The Jungle Cruise: Romance, Adventure, and the Legacies of Colonialism

By Ryan Minor

Let’s play a game, shall we?

I’m going to mention a word, and I want you and everyone you’re with to remember the first thing you think of when you hear it. Are you ready? Here’s the word: AFRICA.

What did all of you think of? No cheating now, only the first thing that popped into your head counts. Chances are that you thought of something wild or primitive. A lion or a zebra? People wearing masks and throwing spears? A desert? Conflict, famine, or slavery? Perhaps you imagined a Jungle Cruise skipper escorting you down the Congo and the Nile. I can practically hear the corny jokes they tell as they steer you clear of hippos, piranhas, and a savvy headhunter named Trader Sam.

The Banks of the Upper Congo. H.M. Stanley, The Congo and the Founding of its Free State; A Story of Work And Exploration (New York: Harper & Brothers, 1885).

The Banks of the Upper Congo. H.M. Stanley, The Congo and the Founding of its Free State; A Story of Work And Exploration (New York: Harper & Brothers, 1885).

Here are some other facts about Africa that often go overlooked. Africa is the second largest continent on the globe. It has fifty-four different countries, a total population of 1.2 billion people, thousands of distinct cultures, and some of the world’s largest cities (Lagos in Nigeria has a population of 21 million). It is also home to some of the world’s longest continuous civilizations, including Egypt, Ethiopia, and the Swahili Coast, and one of the oldest universities, Sankore in Timbuktu. This institution has been an important site of Islamic knowledge production since the twelfth century.

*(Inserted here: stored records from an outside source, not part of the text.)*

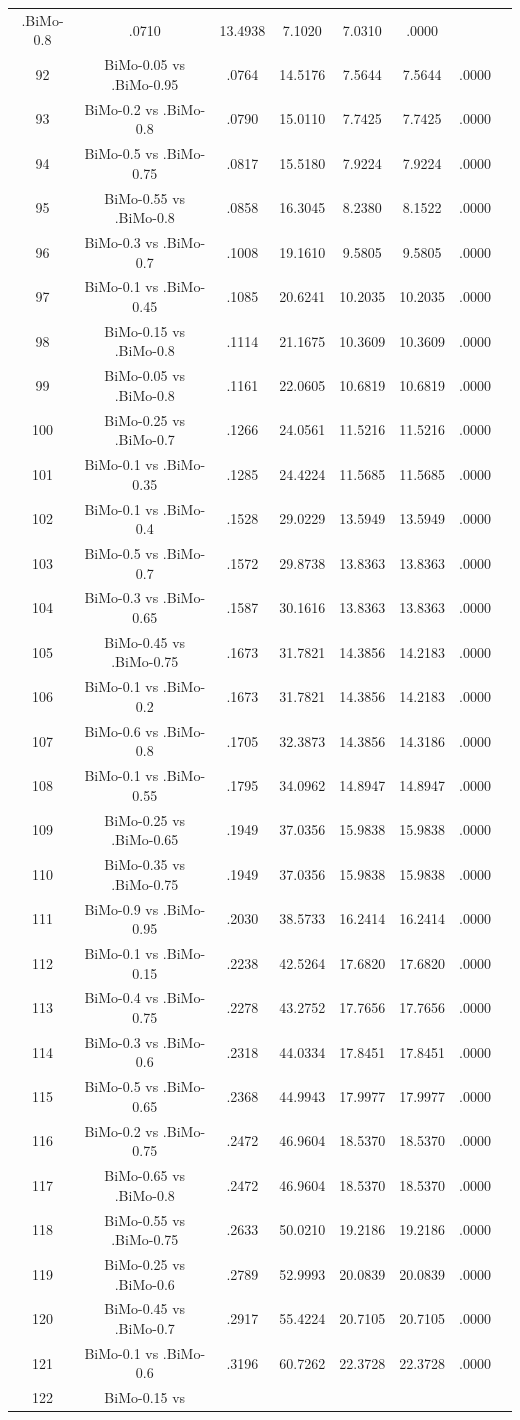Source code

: \documentclass[a4paper,10pt]{article}
\begin{document}
\begin{landscape}
\begin{table}[!htp]
\begin{tabular}{cccccccc}
.BiMo-0.8&.0710&13.4938&7.1020&7.0310&.0000\\92&BiMo-0.05 vs .BiMo-0.95&.0764&14.5176&7.5644&7.5644&.0000\\93&BiMo-0.2 vs .BiMo-0.8&.0790&15.0110&7.7425&7.7425&.0000\\94&BiMo-0.5 vs .BiMo-0.75&.0817&15.5180&7.9224&7.9224&.0000\\95&BiMo-0.55 vs .BiMo-0.8&.0858&16.3045&8.2380&8.1522&.0000\\96&BiMo-0.3 vs .BiMo-0.7&.1008&19.1610&9.5805&9.5805&.0000\\97&BiMo-0.1 vs .BiMo-0.45&.1085&20.6241&10.2035&10.2035&.0000\\98&BiMo-0.15 vs .BiMo-0.8&.1114&21.1675&10.3609&10.3609&.0000\\99&BiMo-0.05 vs .BiMo-0.8&.1161&22.0605&10.6819&10.6819&.0000\\100&BiMo-0.25 vs .BiMo-0.7&.1266&24.0561&11.5216&11.5216&.0000\\101&BiMo-0.1 vs .BiMo-0.35&.1285&24.4224&11.5685&11.5685&.0000\\102&BiMo-0.1 vs .BiMo-0.4&.1528&29.0229&13.5949&13.5949&.0000\\103&BiMo-0.5 vs .BiMo-0.7&.1572&29.8738&13.8363&13.8363&.0000\\104&BiMo-0.3 vs .BiMo-0.65&.1587&30.1616&13.8363&13.8363&.0000\\105&BiMo-0.45 vs .BiMo-0.75&.1673&31.7821&14.3856&14.2183&.0000\\106&BiMo-0.1 vs .BiMo-0.2&.1673&31.7821&14.3856&14.2183&.0000\\107&BiMo-0.6 vs .BiMo-0.8&.1705&32.3873&14.3856&14.3186&.0000\\108&BiMo-0.1 vs .BiMo-0.55&.1795&34.0962&14.8947&14.8947&.0000\\109&BiMo-0.25 vs .BiMo-0.65&.1949&37.0356&15.9838&15.9838&.0000\\110&BiMo-0.35 vs .BiMo-0.75&.1949&37.0356&15.9838&15.9838&.0000\\111&BiMo-0.9 vs .BiMo-0.95&.2030&38.5733&16.2414&16.2414&.0000\\112&BiMo-0.1 vs .BiMo-0.15&.2238&42.5264&17.6820&17.6820&.0000\\113&BiMo-0.4 vs .BiMo-0.75&.2278&43.2752&17.7656&17.7656&.0000\\114&BiMo-0.3 vs .BiMo-0.6&.2318&44.0334&17.8451&17.8451&.0000\\115&BiMo-0.5 vs .BiMo-0.65&.2368&44.9943&17.9977&17.9977&.0000\\116&BiMo-0.2 vs .BiMo-0.75&.2472&46.9604&18.5370&18.5370&.0000\\117&BiMo-0.65 vs .BiMo-0.8&.2472&46.9604&18.5370&18.5370&.0000\\118&BiMo-0.55 vs .BiMo-0.75&.2633&50.0210&19.2186&19.2186&.0000\\119&BiMo-0.25 vs .BiMo-0.6&.2789&52.9993&20.0839&20.0839&.0000\\120&BiMo-0.45 vs .BiMo-0.7&.2917&55.4224&20.7105&20.7105&.0000\\121&BiMo-0.1 vs .BiMo-0.6&.3196&60.7262&22.3728&22.3728&.0000\\122&BiMo-0.15 vs 
\end{tabular}
\end{table}
\end{landscape}
\end{document}

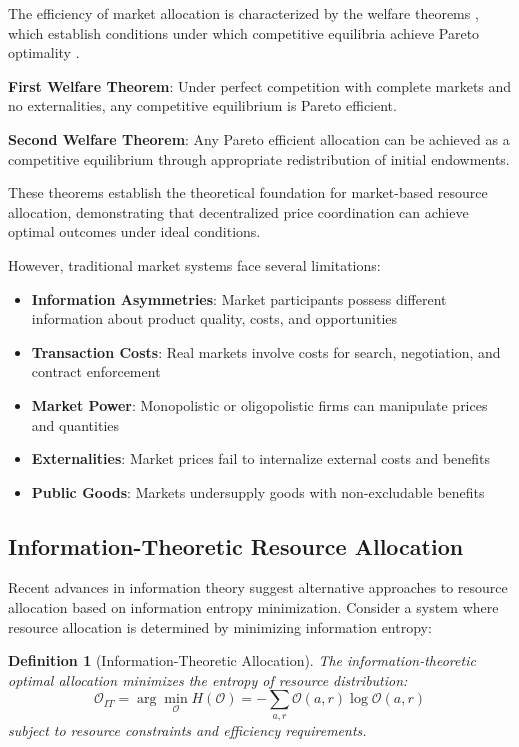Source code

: \documentclass[12pt,a4paper]{article}
\newtheorem{definition}[theorem]{Definition}
\begin{document}
The efficiency of market allocation is characterized by the welfare theorems \cite{samuelson1947,debreu1959}, which establish conditions under which competitive equilibria achieve Pareto optimality \cite{pareto1906}.

\textbf{First Welfare Theorem}: Under perfect competition with complete markets and no externalities, any competitive equilibrium is Pareto efficient.

\textbf{Second Welfare Theorem}: Any Pareto efficient allocation can be achieved as a competitive equilibrium through appropriate redistribution of initial endowments.

These theorems establish the theoretical foundation for market-based resource allocation, demonstrating that decentralized price coordination can achieve optimal outcomes under ideal conditions.

However, traditional market systems face several limitations:
\begin{itemize}
\item \textbf{Information Asymmetries}: Market participants possess different information about product quality, costs, and opportunities
\item \textbf{Transaction Costs}: Real markets involve costs for search, negotiation, and contract enforcement \cite{coase1937,williamson1975}
\item \textbf{Market Power}: Monopolistic or oligopolistic firms can manipulate prices and quantities
\item \textbf{Externalities}: Market prices fail to internalize external costs and benefits
\item \textbf{Public Goods}: Markets undersupply goods with non-excludable benefits
\end{itemize}

\subsection{Information-Theoretic Resource Allocation}

Recent advances in information theory suggest alternative approaches to resource allocation based on information entropy minimization. Consider a system where resource allocation is determined by minimizing information entropy:

\begin{definition}[Information-Theoretic Allocation]
The information-theoretic optimal allocation minimizes the entropy of resource distribution:
\begin{equation}
\mathcal{O}_{IT} = \arg\min_{\mathcal{O}} H(\mathcal{O}) = -\sum_{a,r} \mathcal{O}(a,r) \log \mathcal{O}(a,r)
\end{equation}
subject to resource constraints and efficiency requirements.
\end{definition}
\end{document}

So why is it that, regardless of Africa’s true diversity and history, most of us tend to associate the continent with mysterious jungles, dangerous spear-throwers, or exotic wildlife? When Walt Disney described Adventureland, he said, “Here is Adventure. Here is Romance. Here is Mystery. Tropical rivers—silently flowing into the unknown. The unbelievable splendor of exotic flowers…the eerie sounds of the Jungle…with eyes that are always watching.” Where do these notions about Africa come from, and why should we care? To begin to answer these questions, we must first return to nineteenth-century Europe.

A Scramble for Africa

Map of Colonial Africa in the early twentieth century. Credit: Whiplashoo21.

Map of Colonial Africa in the early twentieth century. Credit: Whiplashoo21.

In 1884, representatives from fourteen European countries met in Berlin to discuss their interest in developing colonies in Africa. The years following this Berlin Conference witnessed a period of rapid colonization known as the “Scramble for Africa.” By 1914, European nations controlled nearly the entire continent. When Disneyland opened in 1955, all of sub-Saharan Africa was still subject to European colonialism. In order to justify their presence, these nations promoted ideas of Africa as a primitive and “dark” place, in need of the “light” of Western enlightenment and progress.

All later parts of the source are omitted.